(Entries supplied begins)

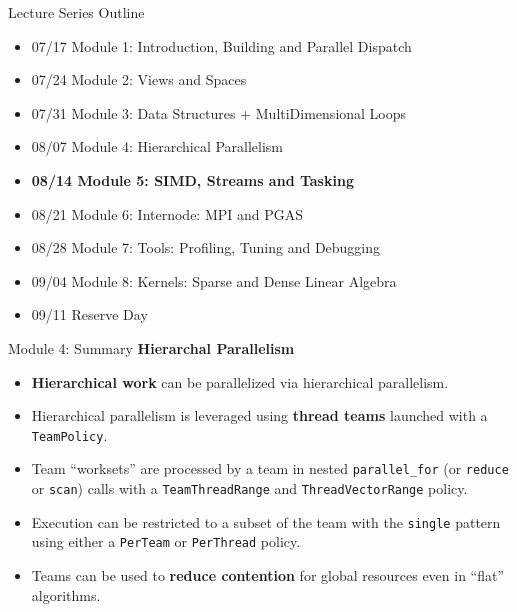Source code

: \begin{frame}[fragile]{Lecture Series Outline}

\begin{itemize}
        \item 07/17 Module 1: Introduction, Building and Parallel Dispatch
        \item 07/24 Module 2: Views and Spaces
        \item 07/31 Module 3: Data Structures + MultiDimensional Loops
        \item 08/07 Module 4: Hierarchical Parallelism
        \item \textbf{08/14 Module 5: SIMD, Streams and Tasking}
        \item 08/21 Module 6: Internode: MPI and PGAS
        \item 08/28 Module 7: Tools: Profiling, Tuning and Debugging
        \item 09/04 Module 8: Kernels: Sparse and Dense Linear Algebra
        \item 09/11 Reserve Day
\end{itemize}

\end{frame}



\begin{frame}[fragile]{Module 4: Summary}
	\textbf{Hierarchal Parallelism}
  \begin{itemize}
    \item{\textbf{Hierarchical work} can be parallelized via hierarchical parallelism.}
    \item{Hierarchical parallelism is leveraged using \textbf{thread teams} launched with a \texttt{TeamPolicy}.}
    \item{Team ``worksets'' are processed by a team in nested \texttt{parallel\_for} (or \texttt{reduce} or \texttt{scan}) calls with a \texttt{TeamThreadRange} and \texttt{ThreadVectorRange} policy.}
    \item{Execution can be restricted to a subset of the team with the \texttt{single} pattern using either a \texttt{PerTeam} or \texttt{PerThread} policy.}
    \item{Teams can be used to \textbf{reduce contention} for global resources even in ``flat'' algorithms.}
  \end{itemize}


  
\end{frame}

(Entries supplied ends)

Task
Retype nothing except the lines from the first line of the listing above through the line with "MPI and PGAS", exactly as they stand, and no pictures.

Finished exercise
Source code

: \begin{frame}[fragile]{Lecture Series Outline}

\begin{itemize}
        \item 07/17 Module 1: Introduction, Building and Parallel Dispatch
        \item 07/24 Module 2: Views and Spaces
        \item 07/31 Module 3: Data Structures + MultiDimensional Loops
        \item 08/07 Module 4: Hierarchical Parallelism
        \item \textbf{08/14 Module 5: SIMD, Streams and Tasking}
        \item 08/21 Module 6: Internode: MPI and PGAS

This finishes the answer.